Tras unos primeros años de consenso, hasta 2003, el documento de aprobación inicial se topó con el rechazo del PP, que advirtió que lo modificaría en cuanto tuviese ocasión.

Entre 2003 y 2007, ya con IP en pacto de gobierno con el PSOE, se complicó todo con el empecinamiento del equipo de Hernán Díaz en la firma de 25 convenios urbanísticos que vinieron a enredar más la madeja, recalificando numerosos suelos de todo el término municipal, sobre todo en la Costa Oeste. En 2005, además, entraba en vigor una nueva ley urbanística (la LOUA), que invalidaba de hecho la mayoría de los convenios negociados.

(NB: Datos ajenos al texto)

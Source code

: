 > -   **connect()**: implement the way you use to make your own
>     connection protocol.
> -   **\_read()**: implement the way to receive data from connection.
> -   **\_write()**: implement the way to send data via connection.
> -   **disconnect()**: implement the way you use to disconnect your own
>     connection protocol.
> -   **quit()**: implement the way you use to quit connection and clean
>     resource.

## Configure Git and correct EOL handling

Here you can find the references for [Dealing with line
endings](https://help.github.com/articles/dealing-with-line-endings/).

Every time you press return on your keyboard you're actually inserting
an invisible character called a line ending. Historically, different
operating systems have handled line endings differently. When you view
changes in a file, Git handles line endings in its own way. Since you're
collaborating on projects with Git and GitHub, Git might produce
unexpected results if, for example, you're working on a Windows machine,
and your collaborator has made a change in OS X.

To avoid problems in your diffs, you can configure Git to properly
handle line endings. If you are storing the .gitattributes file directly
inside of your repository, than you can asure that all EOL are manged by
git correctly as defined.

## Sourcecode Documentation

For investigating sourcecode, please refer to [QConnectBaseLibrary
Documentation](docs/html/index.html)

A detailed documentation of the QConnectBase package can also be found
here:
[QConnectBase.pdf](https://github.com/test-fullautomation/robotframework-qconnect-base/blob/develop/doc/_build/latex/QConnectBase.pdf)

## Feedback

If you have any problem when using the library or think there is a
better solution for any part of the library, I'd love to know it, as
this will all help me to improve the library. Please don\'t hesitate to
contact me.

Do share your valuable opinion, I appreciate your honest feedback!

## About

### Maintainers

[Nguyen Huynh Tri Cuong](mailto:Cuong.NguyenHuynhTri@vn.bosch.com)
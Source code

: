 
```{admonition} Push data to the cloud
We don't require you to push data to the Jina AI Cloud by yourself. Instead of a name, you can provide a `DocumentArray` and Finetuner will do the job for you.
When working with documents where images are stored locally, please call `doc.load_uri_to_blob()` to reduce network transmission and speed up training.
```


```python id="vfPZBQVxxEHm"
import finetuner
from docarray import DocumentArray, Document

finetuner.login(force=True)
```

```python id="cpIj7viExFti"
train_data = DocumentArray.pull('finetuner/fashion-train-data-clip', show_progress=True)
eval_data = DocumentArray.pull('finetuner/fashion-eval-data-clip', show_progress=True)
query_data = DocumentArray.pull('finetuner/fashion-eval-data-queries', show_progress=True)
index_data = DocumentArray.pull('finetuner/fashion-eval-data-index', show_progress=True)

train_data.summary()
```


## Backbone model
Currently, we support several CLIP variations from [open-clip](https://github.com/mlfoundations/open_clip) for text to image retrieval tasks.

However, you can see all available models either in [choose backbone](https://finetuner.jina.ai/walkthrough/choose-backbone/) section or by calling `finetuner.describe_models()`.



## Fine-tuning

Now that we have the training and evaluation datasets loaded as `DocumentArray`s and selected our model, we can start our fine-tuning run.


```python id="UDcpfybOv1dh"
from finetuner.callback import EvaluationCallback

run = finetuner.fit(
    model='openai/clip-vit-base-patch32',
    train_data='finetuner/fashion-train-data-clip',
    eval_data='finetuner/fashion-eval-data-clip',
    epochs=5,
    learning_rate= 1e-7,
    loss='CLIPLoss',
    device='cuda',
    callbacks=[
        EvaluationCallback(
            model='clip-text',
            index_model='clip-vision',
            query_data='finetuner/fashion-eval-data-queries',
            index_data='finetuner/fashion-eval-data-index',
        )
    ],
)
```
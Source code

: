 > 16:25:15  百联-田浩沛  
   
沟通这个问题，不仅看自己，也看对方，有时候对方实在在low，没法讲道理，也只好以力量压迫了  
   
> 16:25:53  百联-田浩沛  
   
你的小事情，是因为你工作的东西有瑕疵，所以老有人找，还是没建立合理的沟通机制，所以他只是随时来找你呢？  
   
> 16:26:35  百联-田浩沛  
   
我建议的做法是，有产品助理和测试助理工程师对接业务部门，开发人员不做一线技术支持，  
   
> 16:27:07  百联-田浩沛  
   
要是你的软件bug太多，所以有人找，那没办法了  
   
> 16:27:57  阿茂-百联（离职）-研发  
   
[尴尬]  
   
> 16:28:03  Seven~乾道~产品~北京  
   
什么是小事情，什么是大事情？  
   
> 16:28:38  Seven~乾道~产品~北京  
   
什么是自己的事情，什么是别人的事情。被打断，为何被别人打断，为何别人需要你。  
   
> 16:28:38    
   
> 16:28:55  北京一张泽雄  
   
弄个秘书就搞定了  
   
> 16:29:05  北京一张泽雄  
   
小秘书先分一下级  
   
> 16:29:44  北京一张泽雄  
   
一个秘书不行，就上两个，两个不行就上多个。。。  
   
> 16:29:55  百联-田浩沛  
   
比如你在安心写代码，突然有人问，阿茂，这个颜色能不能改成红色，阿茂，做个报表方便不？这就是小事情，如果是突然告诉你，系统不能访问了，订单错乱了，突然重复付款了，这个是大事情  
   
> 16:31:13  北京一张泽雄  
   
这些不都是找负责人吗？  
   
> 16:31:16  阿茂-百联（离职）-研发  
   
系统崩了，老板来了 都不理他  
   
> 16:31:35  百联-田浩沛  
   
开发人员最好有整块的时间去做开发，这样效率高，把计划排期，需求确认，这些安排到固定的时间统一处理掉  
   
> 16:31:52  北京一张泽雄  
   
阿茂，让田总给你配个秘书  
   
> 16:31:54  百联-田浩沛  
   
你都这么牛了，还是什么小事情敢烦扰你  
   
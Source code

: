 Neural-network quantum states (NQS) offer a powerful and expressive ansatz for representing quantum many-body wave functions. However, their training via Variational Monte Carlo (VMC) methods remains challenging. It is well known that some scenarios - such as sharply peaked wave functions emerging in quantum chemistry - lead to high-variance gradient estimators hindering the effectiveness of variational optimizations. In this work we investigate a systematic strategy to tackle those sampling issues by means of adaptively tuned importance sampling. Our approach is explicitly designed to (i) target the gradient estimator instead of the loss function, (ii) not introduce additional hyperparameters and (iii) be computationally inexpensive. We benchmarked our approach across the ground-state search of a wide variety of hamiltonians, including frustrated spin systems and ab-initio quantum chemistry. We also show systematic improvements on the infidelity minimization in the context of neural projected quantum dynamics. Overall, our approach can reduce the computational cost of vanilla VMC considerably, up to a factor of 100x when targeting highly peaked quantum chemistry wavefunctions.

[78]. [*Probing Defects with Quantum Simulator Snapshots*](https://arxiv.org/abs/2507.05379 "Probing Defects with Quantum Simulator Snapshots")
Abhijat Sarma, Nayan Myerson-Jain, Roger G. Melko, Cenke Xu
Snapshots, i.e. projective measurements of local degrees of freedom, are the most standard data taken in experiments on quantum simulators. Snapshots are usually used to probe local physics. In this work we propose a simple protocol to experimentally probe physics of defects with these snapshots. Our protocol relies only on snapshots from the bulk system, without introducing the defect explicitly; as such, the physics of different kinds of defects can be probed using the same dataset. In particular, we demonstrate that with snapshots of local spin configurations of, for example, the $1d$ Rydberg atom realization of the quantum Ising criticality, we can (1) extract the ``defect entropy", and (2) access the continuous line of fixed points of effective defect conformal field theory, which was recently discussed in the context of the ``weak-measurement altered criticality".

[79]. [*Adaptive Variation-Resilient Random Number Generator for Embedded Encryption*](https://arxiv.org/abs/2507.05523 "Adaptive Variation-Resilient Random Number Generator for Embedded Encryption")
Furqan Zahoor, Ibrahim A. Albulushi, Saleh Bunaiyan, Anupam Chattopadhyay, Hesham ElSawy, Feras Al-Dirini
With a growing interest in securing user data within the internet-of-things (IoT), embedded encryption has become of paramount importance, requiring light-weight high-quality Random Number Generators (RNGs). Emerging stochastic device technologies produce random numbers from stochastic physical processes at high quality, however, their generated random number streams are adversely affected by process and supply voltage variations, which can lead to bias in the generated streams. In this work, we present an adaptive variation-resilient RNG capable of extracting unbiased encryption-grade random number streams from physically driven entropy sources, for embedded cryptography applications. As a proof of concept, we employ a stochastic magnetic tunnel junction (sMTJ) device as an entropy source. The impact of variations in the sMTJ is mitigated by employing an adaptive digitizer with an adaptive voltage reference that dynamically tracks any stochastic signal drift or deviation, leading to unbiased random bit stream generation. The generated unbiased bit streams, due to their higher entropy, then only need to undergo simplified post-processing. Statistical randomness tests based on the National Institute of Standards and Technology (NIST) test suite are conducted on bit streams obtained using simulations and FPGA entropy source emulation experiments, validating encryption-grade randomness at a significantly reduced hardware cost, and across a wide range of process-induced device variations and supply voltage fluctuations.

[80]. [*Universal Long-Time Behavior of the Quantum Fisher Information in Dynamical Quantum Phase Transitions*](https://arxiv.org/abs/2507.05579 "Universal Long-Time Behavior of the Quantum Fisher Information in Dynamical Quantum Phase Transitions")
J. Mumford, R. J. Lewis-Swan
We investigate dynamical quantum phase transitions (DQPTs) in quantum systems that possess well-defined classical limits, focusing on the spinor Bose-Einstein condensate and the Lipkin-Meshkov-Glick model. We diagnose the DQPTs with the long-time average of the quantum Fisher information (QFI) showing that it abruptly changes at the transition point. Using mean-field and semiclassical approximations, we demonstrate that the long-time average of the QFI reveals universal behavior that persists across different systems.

En 2006 además entraba en vigor el Plan de Ordenación del Territorio de Andalucía (POTA), que venía a chocar de lleno con las previsiones de crecimiento de la ciudad, aunque se decidió hacer oídos sordos y seguir adelante con la tramitación.

El cambio de gobierno en 2007 fue clave, tras la llegada al poder del Partido Popular, con Enrique Moresco como alcalde y en coalición con el Partido Andalucista y el ex concejal de IP Fernando Gago, que se había marchado del partido tras las elecciones de ese año.

"Un equipo redactor municipal tramitó el plan durante 10 años, antes de Fustegueras"

Después de encargarse un informe a la Junta sobre el futuro del Plan, y tras confirmar la administración autonómica su inviabilidad, al incumplirse el POTA, se decidió prescindir del equipo liderado por Jiménez Fornell y se adjudicaron los trabajos a la empresa del arquitecto Manuel Ángel González Fustegueras, Territorio y Ciudad, por un importe de 1,9 millones de euros.

El contrato se firmaba en junio de 2008 para un plazo de dos años, aunque con dos más de prórroga y finalmente se publicaba en el Boletín Oficial de la Junta de Andalucía (BOJA) en diciembre de 2013. Aún quedaban pendientes entonces, no obstante, una serie de correcciones que se fueron realizando posteriormente, hasta 2016, siendo algunas de estas disposiciones promulgadas con posterioridad a 2013 las que han terminado por tumbar el Plan General.

Uno de los elementos fundamentales que el nuevo PGOU contemplaba eran dar solución a las más de 5.000 viviendas construidas al margen del planeamiento, otorgando carácter legal a estas edificaciones y planteando su incorporación progresiva al suelo urbano, 48 diseminados que ahora habrá que ver en qué situación quedan.

Paralelamente, en su papel de ‘pepitos grillo’ que muchas veces terminan teniendo razón, los ecologistas advertían ya en 2017 de la posible anulación del PGOU por carecer de Evaluación Ambiental Estratégica -un requisito exigido tanto por la Unión Europea como por la legislación estatal- pidiendo ya entonces al gobierno de PSOE e IU que comenzara cuanto antes la revisión del documento.

Todos los avisos cayeron en saco roto y tras confirmarse la anulación del Plan, en 2019, el actual Gobierno de PP y Cs solo acertó a dar una patada hacia delante con el recurso al Supremo, anunciando el comienzo de los trabajos para elaborar cuanto antes un nuevo Plan General. Habrá que esperar a hoy lunes para saber, de boca de los dirigentes municipales, cuáles serán los siguientes pasos a seguir.